24. The circuit board of claim 23, wherein: the pad seed layer includes first and second pad seed layers, and the pad further comprises an extending portion of a through via to be disposed between the first and second pad seed layers.

25. The circuit board of claim 24, wherein: the extending portion of the through via is spaced apart from the circuit wiring.

26. The circuit board of claim 24, wherein: the second pad seed layer pattern covers at least a portion of a sidewall of the extending portion.

27. The circuit board of claim 24, wherein: the through via further includes a penetrating portion extended in the one direction to cover an inner wall of the via hole and a plug disposed in a hollow portion in the penetrating portion.

Description

BRIEF DESCRIPTION OF THE DRAWINGS

[0030] FIG. 1 is a cross-sectional view schematically illustrating a circuit board according to an embodiment.

[0031] FIG. 2 is an enlarged cross-sectional view according to an example of area A of FIG. 1.

[0032] FIG. 3 to FIG. 12 are cross-sectional views illustrating a manufacturing method of a circuit board according to an embodiment.

[0033] FIG. 13 is a cross-sectional view schematically illustrating a circuit board according to another embodiment.

[0034] FIG. 14 is an enlarged cross-sectional view according to an example of area A of FIG. 13.

[0035] FIG. 15 is a cross-sectional view illustrating a manufacturing method of the circuit board shown in FIG. 13.

DETAILED DESCRIPTION OF THE EMBODIMENTS

[0036] Hereinafter, various embodiments of the present disclosure will be described in detail so that a person of ordinary skill in the technical field to which the present disclosure belongs can easily implement it with reference to the accompanying drawings. In order to clearly describe the present disclosure, parts unrelated to the description are omitted in the drawings, and the same reference numerals are designated to the same or similar elements throughout the specification. In addition, some elements in the accompanying drawings are exaggerated, omitted, or schematically illustrated, and the size of each component does not fully reflect the actual size.

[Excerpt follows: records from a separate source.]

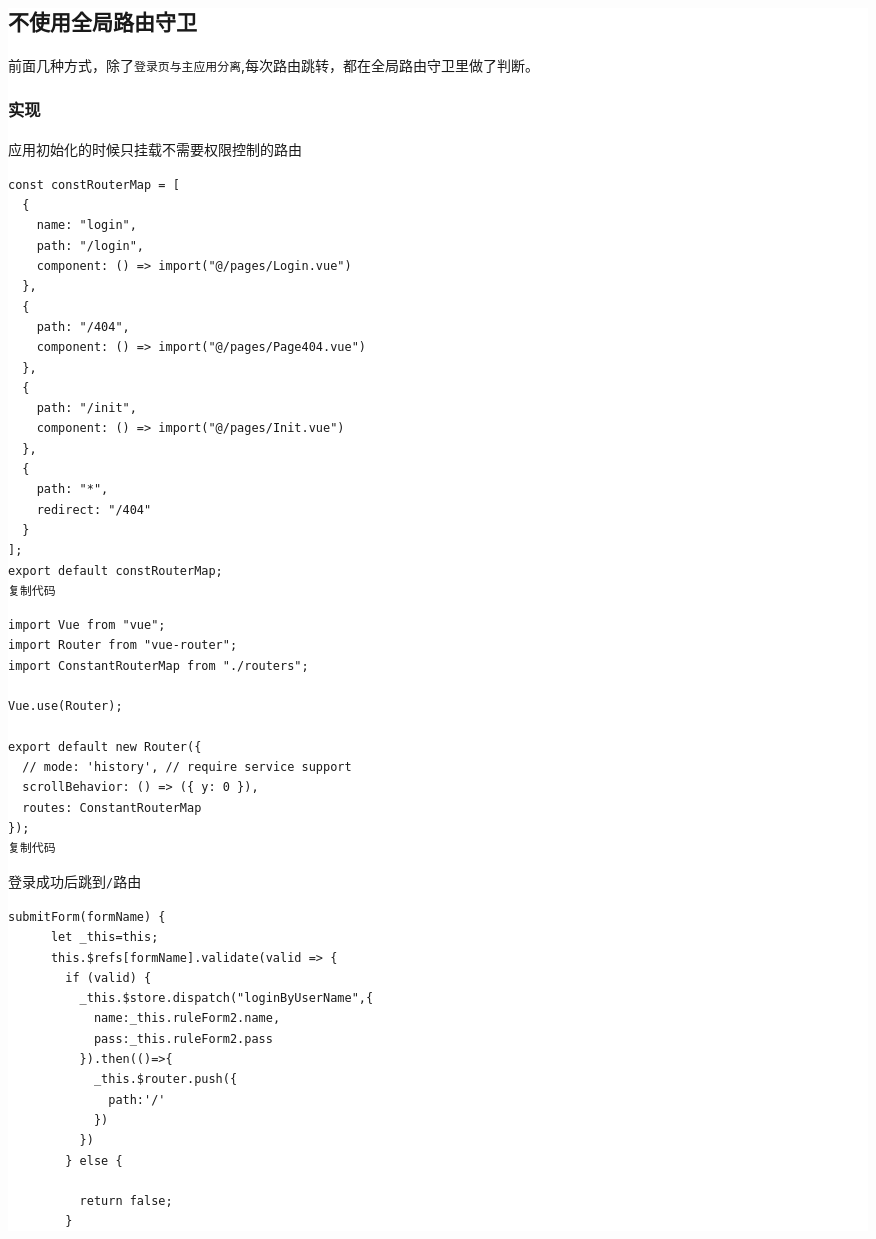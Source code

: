 ## 不使用全局路由守卫

前面几种方式，除了`登录页与主应用分离`,每次路由跳转，都在全局路由守卫里做了判断。

### 实现

应用初始化的时候只挂载不需要权限控制的路由

```
const constRouterMap = [
  {
    name: "login",
    path: "/login",
    component: () => import("@/pages/Login.vue")
  },
  {
    path: "/404",
    component: () => import("@/pages/Page404.vue")
  },
  {
    path: "/init",
    component: () => import("@/pages/Init.vue")
  },
  {
    path: "*",
    redirect: "/404"
  }
];
export default constRouterMap;
复制代码
```

```
import Vue from "vue";
import Router from "vue-router";
import ConstantRouterMap from "./routers";

Vue.use(Router);

export default new Router({
  // mode: 'history', // require service support
  scrollBehavior: () => ({ y: 0 }),
  routes: ConstantRouterMap
});
复制代码
```

登录成功后跳到`/`路由

```
submitForm(formName) {
      let _this=this;
      this.$refs[formName].validate(valid => {
        if (valid) {
          _this.$store.dispatch("loginByUserName",{
            name:_this.ruleForm2.name,
            pass:_this.ruleForm2.pass
          }).then(()=>{
            _this.$router.push({
              path:'/'
            })
          })
        } else {
          
          return false;
        }
```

[0037] The accompanying drawings are provided only in order to allow embodiments disclosed in the present specification to be easily understood and are not to be interpreted as limiting the technical concept disclosed in the present specification, and it is to be understood that the present disclosure includes all modifications, equivalents, and substitutions without departing from the scope and concept of the present disclosure.

[0038] Terms including ordinal numbers such as first, second, and the like will be used only to describe various components and are not to be interpreted as limiting these components. The terms are only used to differentiate one component from other components.

[0039] Furthermore, it will be understood that when an element such as a layer, film, region, or substrate is referred to as being on another element, it can be directly on the other element or intervening elements may also be present. On the contrary, when an element is referred to as being directly on another element, there are no intervening elements present. Furthermore, in the specification, the word on or above means positioned on or below the object portion and does not necessarily mean positioned on the upper side of the object portion based on a gravitational direction.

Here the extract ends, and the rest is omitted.